• [Source texts of formatted documents]
>>>>>

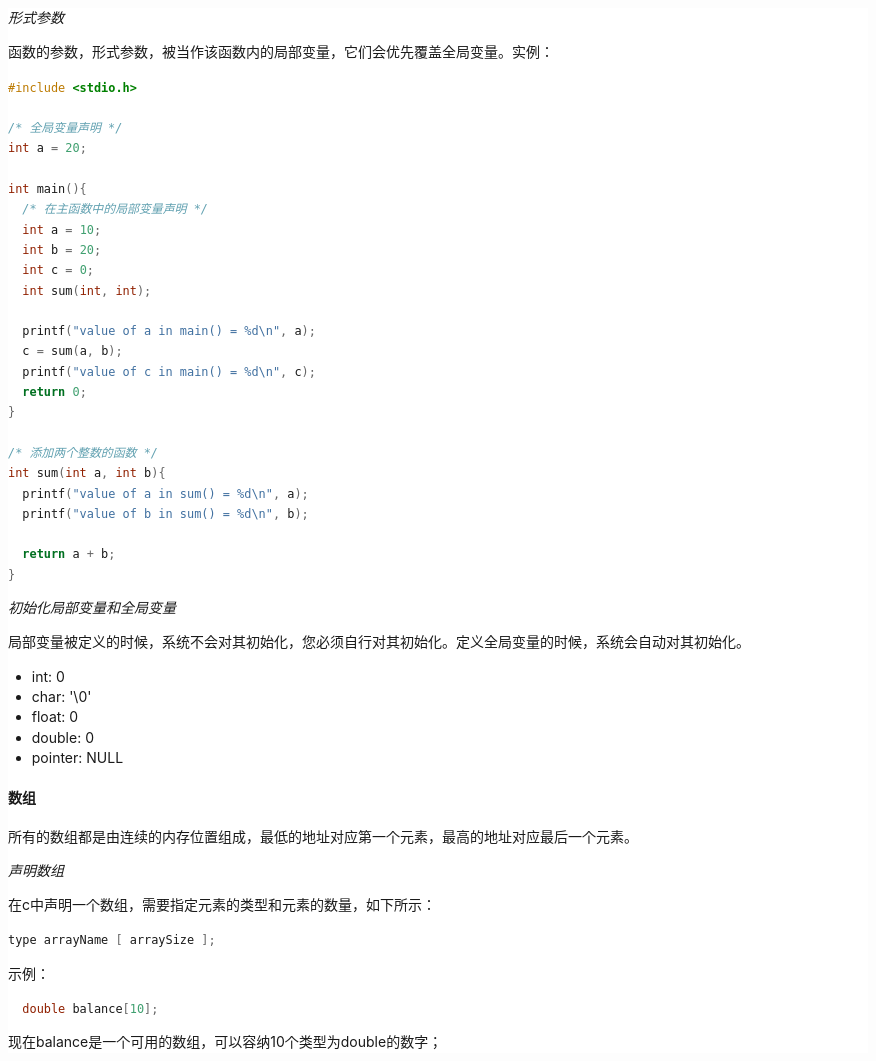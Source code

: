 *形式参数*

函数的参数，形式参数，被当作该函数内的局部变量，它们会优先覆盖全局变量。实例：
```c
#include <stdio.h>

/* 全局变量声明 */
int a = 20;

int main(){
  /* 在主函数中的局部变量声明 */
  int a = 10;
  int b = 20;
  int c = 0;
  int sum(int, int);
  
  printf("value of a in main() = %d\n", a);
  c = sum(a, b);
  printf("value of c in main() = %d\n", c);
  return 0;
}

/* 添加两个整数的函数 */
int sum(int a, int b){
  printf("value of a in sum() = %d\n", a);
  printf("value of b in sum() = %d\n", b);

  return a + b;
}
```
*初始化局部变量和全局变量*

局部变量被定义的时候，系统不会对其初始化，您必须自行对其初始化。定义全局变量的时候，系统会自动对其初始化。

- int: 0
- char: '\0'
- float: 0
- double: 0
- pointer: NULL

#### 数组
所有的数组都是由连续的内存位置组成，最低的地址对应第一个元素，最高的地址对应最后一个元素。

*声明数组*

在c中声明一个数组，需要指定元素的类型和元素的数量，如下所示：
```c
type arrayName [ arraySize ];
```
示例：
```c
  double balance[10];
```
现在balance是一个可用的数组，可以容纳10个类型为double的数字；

<<<<<
>>>>>

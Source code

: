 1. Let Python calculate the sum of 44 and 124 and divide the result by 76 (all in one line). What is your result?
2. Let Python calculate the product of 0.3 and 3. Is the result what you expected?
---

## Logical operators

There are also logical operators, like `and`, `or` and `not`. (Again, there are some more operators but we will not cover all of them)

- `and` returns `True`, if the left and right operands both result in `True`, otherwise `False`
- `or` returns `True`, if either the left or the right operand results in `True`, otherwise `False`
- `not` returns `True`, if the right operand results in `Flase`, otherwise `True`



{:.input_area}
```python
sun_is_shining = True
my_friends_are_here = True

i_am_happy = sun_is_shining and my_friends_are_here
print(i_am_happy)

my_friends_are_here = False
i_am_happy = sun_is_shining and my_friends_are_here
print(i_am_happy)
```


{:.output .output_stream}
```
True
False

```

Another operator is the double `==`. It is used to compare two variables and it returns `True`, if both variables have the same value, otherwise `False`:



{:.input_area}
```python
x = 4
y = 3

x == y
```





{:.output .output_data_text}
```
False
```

<<<<<

• [Try it] Look through the entries above. Extract each line with the word "printf".

• [Task solution]
  printf("value of a in main() = %d\n", a);
  printf("value of c in main() = %d\n", c);
  printf("value of a in sum() = %d\n", a);
  printf("value of b in sum() = %d\n", b);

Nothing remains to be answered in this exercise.